Your assignment » Look through the entries below and return all lines including the word "дочери".

++++++

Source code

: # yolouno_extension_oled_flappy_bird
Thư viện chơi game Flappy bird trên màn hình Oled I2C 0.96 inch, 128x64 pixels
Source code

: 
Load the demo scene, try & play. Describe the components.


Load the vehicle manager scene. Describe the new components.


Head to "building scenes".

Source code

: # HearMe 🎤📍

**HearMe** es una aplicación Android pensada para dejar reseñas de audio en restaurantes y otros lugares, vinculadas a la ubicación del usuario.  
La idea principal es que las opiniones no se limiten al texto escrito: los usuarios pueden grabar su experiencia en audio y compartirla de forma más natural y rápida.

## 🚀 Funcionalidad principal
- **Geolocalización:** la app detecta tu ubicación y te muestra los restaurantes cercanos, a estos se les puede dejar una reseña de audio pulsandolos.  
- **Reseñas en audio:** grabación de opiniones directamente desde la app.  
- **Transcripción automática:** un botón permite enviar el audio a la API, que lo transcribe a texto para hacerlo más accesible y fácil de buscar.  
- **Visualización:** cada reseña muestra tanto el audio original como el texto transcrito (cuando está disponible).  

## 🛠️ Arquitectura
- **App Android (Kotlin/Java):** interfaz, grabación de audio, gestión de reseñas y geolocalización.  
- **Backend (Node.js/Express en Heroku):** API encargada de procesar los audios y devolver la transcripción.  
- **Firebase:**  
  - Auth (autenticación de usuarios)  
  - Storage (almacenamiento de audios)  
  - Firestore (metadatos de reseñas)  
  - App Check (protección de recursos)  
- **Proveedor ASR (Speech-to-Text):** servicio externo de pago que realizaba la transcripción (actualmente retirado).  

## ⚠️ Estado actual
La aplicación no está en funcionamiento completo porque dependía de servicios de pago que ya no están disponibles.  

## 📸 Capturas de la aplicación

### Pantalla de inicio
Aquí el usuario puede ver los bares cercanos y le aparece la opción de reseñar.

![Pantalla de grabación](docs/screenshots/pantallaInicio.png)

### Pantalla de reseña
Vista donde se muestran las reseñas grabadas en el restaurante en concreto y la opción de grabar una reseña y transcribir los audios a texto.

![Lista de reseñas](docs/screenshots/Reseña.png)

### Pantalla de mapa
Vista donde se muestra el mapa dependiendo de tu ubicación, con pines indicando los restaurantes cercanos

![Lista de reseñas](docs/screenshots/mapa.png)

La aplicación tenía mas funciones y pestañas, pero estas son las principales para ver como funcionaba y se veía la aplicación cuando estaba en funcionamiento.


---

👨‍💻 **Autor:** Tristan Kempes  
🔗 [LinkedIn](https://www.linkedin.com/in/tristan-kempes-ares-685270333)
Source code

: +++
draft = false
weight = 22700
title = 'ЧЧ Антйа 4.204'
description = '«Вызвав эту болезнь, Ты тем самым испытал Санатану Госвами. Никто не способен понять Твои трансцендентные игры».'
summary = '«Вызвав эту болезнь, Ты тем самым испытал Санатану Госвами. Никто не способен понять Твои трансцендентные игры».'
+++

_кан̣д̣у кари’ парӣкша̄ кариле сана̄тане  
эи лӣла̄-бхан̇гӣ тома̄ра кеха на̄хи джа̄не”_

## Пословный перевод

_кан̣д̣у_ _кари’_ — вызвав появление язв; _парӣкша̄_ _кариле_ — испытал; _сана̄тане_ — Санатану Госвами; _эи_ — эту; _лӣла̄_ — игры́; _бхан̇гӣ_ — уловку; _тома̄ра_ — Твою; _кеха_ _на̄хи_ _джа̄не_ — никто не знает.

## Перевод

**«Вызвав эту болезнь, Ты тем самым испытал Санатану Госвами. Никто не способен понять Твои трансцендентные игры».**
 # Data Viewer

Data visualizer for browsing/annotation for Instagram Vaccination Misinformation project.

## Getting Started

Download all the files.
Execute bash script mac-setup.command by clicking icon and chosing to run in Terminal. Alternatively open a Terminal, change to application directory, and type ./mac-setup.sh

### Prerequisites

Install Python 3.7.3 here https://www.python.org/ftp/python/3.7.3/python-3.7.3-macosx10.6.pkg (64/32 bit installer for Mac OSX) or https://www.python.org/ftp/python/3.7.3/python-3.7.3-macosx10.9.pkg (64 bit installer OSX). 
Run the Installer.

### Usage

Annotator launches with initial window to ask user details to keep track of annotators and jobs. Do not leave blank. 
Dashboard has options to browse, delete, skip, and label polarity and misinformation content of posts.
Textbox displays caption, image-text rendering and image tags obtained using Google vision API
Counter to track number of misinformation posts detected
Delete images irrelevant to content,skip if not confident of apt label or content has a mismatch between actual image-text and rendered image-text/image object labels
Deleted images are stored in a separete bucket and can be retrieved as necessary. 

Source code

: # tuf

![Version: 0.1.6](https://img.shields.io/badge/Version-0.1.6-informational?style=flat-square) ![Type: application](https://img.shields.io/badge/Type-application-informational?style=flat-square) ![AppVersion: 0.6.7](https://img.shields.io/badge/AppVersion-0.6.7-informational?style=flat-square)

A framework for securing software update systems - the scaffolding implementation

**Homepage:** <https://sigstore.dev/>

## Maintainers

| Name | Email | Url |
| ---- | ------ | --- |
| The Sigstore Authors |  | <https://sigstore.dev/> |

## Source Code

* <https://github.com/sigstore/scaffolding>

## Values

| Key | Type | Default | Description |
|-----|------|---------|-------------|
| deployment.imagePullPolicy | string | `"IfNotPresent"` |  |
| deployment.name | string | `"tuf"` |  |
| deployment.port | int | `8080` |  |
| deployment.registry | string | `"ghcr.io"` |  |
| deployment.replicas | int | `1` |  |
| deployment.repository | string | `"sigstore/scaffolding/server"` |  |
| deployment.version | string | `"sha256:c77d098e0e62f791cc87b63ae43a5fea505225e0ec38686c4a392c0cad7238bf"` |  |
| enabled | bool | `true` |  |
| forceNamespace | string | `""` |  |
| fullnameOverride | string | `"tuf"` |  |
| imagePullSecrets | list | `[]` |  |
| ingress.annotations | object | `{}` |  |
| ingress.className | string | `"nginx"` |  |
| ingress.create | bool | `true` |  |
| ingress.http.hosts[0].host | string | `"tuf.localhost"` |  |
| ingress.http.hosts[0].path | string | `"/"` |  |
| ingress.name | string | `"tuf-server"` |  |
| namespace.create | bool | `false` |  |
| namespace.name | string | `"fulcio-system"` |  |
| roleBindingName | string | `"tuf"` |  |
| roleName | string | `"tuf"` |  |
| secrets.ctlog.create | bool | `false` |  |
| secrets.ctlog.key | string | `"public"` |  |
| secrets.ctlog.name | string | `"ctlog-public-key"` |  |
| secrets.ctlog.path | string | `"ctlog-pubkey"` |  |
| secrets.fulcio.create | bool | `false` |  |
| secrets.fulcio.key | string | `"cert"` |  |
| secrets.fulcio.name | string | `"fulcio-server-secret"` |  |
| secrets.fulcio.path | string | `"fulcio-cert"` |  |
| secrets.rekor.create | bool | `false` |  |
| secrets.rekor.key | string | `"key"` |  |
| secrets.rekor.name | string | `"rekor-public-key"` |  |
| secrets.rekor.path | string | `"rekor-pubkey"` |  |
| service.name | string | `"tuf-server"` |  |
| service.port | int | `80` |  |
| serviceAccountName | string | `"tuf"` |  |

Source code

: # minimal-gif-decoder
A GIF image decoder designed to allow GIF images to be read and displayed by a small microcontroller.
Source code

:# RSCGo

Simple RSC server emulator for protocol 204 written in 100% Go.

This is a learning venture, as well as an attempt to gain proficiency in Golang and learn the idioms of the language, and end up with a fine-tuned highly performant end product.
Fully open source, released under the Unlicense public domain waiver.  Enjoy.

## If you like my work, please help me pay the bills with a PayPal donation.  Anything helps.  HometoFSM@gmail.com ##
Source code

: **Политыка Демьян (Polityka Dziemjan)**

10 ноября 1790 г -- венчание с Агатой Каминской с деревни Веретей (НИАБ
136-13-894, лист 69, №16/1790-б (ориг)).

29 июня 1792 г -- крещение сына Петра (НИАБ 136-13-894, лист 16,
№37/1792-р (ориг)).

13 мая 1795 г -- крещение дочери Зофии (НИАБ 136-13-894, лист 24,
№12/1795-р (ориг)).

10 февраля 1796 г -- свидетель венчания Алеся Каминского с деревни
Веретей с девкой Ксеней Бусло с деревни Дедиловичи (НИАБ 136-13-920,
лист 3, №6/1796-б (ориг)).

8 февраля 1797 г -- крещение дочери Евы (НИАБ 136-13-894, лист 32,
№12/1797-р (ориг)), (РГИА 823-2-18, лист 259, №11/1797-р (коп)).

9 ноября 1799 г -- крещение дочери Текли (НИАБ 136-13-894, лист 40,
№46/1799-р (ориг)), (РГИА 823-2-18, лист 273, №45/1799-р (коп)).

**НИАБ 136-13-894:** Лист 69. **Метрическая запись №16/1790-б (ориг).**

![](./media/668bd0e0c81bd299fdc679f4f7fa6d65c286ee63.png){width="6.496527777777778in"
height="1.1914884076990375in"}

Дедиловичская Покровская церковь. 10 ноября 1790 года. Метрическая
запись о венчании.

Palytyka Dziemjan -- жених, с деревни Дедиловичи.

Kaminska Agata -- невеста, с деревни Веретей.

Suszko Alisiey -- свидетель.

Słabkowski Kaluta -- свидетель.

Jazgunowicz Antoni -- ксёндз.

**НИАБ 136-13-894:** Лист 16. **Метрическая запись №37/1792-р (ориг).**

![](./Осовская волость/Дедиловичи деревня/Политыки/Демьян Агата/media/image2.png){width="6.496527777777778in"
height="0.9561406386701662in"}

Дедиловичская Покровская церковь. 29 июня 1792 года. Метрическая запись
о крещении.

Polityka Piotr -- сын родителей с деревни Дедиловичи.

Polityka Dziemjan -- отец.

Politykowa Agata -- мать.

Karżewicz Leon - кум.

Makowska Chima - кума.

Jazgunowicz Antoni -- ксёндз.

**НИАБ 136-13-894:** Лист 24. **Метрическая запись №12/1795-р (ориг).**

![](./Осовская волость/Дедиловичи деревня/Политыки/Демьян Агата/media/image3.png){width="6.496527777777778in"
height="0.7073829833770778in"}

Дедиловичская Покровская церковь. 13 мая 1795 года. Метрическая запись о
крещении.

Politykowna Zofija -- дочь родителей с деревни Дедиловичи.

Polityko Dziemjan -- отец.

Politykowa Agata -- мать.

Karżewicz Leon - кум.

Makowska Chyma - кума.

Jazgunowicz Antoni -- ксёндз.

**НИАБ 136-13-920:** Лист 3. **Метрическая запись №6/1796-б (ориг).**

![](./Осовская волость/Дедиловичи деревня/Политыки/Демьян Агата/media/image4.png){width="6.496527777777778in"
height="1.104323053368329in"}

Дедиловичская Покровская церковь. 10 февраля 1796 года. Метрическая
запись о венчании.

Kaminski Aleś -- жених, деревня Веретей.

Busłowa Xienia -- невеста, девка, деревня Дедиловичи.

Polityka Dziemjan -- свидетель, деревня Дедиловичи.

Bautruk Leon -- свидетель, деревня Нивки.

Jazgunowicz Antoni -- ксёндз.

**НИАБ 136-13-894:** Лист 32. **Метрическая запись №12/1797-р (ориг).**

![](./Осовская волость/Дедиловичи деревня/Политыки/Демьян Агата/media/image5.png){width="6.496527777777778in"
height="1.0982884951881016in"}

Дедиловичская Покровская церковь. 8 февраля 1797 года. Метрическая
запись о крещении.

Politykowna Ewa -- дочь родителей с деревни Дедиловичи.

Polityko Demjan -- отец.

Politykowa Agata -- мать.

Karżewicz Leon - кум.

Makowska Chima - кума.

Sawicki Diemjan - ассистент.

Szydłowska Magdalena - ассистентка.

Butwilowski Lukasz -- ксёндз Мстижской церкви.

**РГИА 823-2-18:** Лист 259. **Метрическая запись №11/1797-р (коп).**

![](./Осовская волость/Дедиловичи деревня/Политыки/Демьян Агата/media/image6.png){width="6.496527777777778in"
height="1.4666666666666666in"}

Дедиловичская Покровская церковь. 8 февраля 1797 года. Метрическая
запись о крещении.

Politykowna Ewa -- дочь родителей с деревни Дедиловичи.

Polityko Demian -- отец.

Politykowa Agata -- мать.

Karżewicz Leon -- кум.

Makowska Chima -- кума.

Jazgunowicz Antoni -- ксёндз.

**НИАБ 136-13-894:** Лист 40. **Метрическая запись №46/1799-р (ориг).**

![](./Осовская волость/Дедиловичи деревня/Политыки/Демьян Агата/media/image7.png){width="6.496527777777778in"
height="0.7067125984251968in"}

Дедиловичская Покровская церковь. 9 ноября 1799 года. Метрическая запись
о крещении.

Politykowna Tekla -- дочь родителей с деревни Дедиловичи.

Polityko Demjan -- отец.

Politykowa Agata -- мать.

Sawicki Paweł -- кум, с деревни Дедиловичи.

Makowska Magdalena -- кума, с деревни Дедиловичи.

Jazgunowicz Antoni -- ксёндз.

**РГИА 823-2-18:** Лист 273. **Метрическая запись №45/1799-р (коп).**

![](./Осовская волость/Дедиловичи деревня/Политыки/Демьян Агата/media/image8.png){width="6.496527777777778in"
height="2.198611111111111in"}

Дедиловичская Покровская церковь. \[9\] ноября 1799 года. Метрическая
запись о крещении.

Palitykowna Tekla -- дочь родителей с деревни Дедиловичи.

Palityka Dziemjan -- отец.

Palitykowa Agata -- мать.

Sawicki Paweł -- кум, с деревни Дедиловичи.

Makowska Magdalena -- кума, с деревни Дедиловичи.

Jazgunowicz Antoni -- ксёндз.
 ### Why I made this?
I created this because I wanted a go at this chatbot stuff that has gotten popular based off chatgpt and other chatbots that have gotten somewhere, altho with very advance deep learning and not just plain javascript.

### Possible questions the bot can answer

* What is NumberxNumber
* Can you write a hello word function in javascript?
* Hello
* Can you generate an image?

++++++

Result »
13 мая 1795 г -- крещение дочери Зофии (НИАБ 136-13-894, лист 24,
8 февраля 1797 г -- крещение дочери Евы (НИАБ 136-13-894, лист 32,
9 ноября 1799 г -- крещение дочери Текли (НИАБ 136-13-894, лист 40,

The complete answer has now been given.